▶ [Work task]
Below are several entries. Transcribe exactly those lines that fall from the one with "[Google](https://www.google.co.jp/)" through the one with "### [基板図](http", end lines included.

# # # #

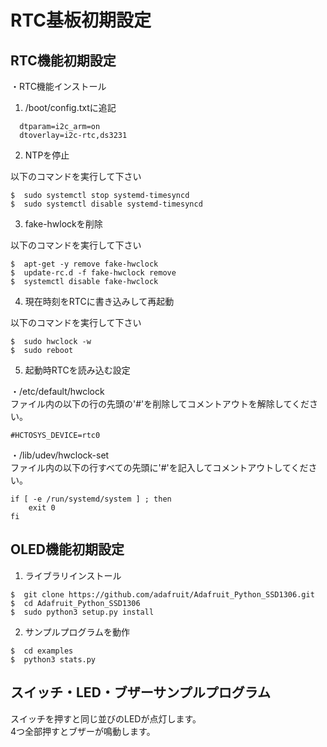 # RTC基板初期設定

## RTC機能初期設定  

・RTC機能インストール  

1. /boot/config.txtに追記  

```
  dtparam=i2c_arm=on
  dtoverlay=i2c-rtc,ds3231
```

2. NTPを停止  

以下のコマンドを実行して下さい  
```
$  sudo systemctl stop systemd-timesyncd
$  sudo systemctl disable systemd-timesyncd
```

3. fake-hwlockを削除  

以下のコマンドを実行して下さい  
```
$  apt-get -y remove fake-hwclock
$  update-rc.d -f fake-hwclock remove
$  systemctl disable fake-hwclock
```

4. 現在時刻をRTCに書き込みして再起動  

以下のコマンドを実行して下さい  
```
$  sudo hwclock -w
$  sudo reboot
```

5. 起動時RTCを読み込む設定  

・/etc/default/hwclock  
ファイル内の以下の行の先頭の'#'を削除してコメントアウトを解除してください。
```
#HCTOSYS_DEVICE=rtc0
```

・/lib/udev/hwclock-set  
ファイル内の以下の行すべての先頭に'#'を記入してコメントアウトしてください。
```
if [ -e /run/systemd/system ] ; then
    exit 0
fi
```

## OLED機能初期設定  

1. ライブラリインストール  
```
$  git clone https://github.com/adafruit/Adafruit_Python_SSD1306.git
$  cd Adafruit_Python_SSD1306
$  sudo python3 setup.py install
```

2. サンプルプログラムを動作  
```
$  cd examples
$  python3 stats.py
```
## スイッチ・LED・ブザーサンプルプログラム

スイッチを押すと同じ並びのLEDが点灯します。  
4つ全部押すとブザーが鳴動します。  
<!--
# -ADXXXXX-Template

## ここに見出し

![タイトル画像のURLを右のカッコに]()

「●●●●●」はほにゃららするためのなんちゃらボード。  
この製品を使用する事でもにょもにょがぺけぺけできる。  

<!--
改行する場合、文末に半角スペース2個を置く

リンクの貼り方
[リンクになる文章](URL)
exp.
[Google](https://www.google.co.jp/)

画像の貼り方
![画像が読めない時に表示されるテキスト](画像のURL)
exp.
![bit-trade-one](https://bit-trade-one.co.jp/wp/wp-content/uploads/tcd-w/logo.png)
※先頭の"!"を忘れないこと


見出しの付け方

# 見出し1

## 見出し1-1

###　見出し1-2

# 見出し2

"#"を増やすと下位の見出しになる


-- >


<!--
以下のURL内の"-ADXXXXX-Template"をリポジトリ名/ファイル名に変更 

製品によって無い情報(ライブラリへのリンクなど)は削除すること

ソフトの使い方、ライブラリの使い方などがWordなどである場合は、
各情報フォルダにMarkdown形式に起こし"Readme.md"という名前で保存すること
-- >

# [製品の詳細はこちら](http://bit-trade-one.co.jp/) 

## [マニュアルはこちら](https://github.com/bit-trade-one/-ADXXXXX-Template/raw/master/Manual)

## [アプリケーションソフトはこちら](https://github.com/bit-trade-one/-ADXXXXX-Template/raw/master/App/)  

## [ファームウェアはこちら](https://github.com/bit-trade-one/-ADXXXXX-Template/raw/master/Firmware/)

## [Q&A](https://github.com/bit-trade-one/-ADXXXXX-Template/blob/master/FAQ.md)

### [ライブラリはこちら](https://github.com/bit-trade-one/-ADXXXXX-Template/raw/master/Library)  

### [サンプルコードはこちら](https://github.com/bit-trade-one/-ADXXXXX-Template/raw/master/Sample)  

### [アプリケーションソースはこちら](https://github.com/bit-trade-one/-ADXXXXX-Template/raw/master/App_source/)  

### [ファームウェアソースはこちら](https://github.com/bit-trade-one/-ADXXXXX-Template/raw/master/Firmware_source/)

### [基板図](https://github.com/bit-trade-one/-ADXXXXX-Template/blob/master/Dimensions/-ADXXXXX-Template-Dimensions.pdf)

### [回路図](https://github.com/bit-trade-one/-ADXXXXX-Templateo/blob/master/Schematics/-ADXXXXX-Template-Schematics.pdf)

### [部品表](https://github.com/bit-trade-one-ADXXXXX-Templateo/blob/master/Partslist/-ADXXXXX-Template-Partslist.md)


## 作例

[BTO公式]()  
[Twitter作例1]()  
[Twitter作例2]()  
[ブログ作例1]()  
[ブログ作例1]()  

## 雑誌掲載情報

[ラズパイマガジンXX年Y月号]()  
[Pc Watch]()

## 製品仕様
    【対応OS】Windows7以降
    【サイズ】W16×D20×H5mm
    【重量】約1g
    【入力点数】12(デジタル)
    【コネクタ】USBマイクロB
    【電源】5V (USBマイクロB)
    【使用温度】0 ～ 40℃（結露なきこと）
    【保証期間】 1年間
    【付属品】保証書 1部
    【生産国】Made in Japan
-->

# # # #

▶ [Reply]
[Google](https://www.google.co.jp/)

画像の貼り方
![画像が読めない時に表示されるテキスト](画像のURL)
exp.
![bit-trade-one](https://bit-trade-one.co.jp/wp/wp-content/uploads/tcd-w/logo.png)
※先頭の"!"を忘れないこと


見出しの付け方

# 見出し1

## 見出し1-1

###　見出し1-2

# 見出し2

"#"を増やすと下位の見出しになる


-- >


<!--
以下のURL内の"-ADXXXXX-Template"をリポジトリ名/ファイル名に変更 

製品によって無い情報(ライブラリへのリンクなど)は削除すること

ソフトの使い方、ライブラリの使い方などがWordなどである場合は、
各情報フォルダにMarkdown形式に起こし"Readme.md"という名前で保存すること
-- >

# [製品の詳細はこちら](http://bit-trade-one.co.jp/) 

## [マニュアルはこちら](https://github.com/bit-trade-one/-ADXXXXX-Template/raw/master/Manual)

## [アプリケーションソフトはこちら](https://github.com/bit-trade-one/-ADXXXXX-Template/raw/master/App/)  

## [ファームウェアはこちら](https://github.com/bit-trade-one/-ADXXXXX-Template/raw/master/Firmware/)

## [Q&A](https://github.com/bit-trade-one/-ADXXXXX-Template/blob/master/FAQ.md)

### [ライブラリはこちら](https://github.com/bit-trade-one/-ADXXXXX-Template/raw/master/Library)  

### [サンプルコードはこちら](https://github.com/bit-trade-one/-ADXXXXX-Template/raw/master/Sample)  

### [アプリケーションソースはこちら](https://github.com/bit-trade-one/-ADXXXXX-Template/raw/master/App_source/)  

### [ファームウェアソースはこちら](https://github.com/bit-trade-one/-ADXXXXX-Template/raw/master/Firmware_source/)

### [基板図](https://github.com/bit-trade-one/-ADXXXXX-Template/blob/master/Dimensions/-ADXXXXX-Template-Dimensions.pdf)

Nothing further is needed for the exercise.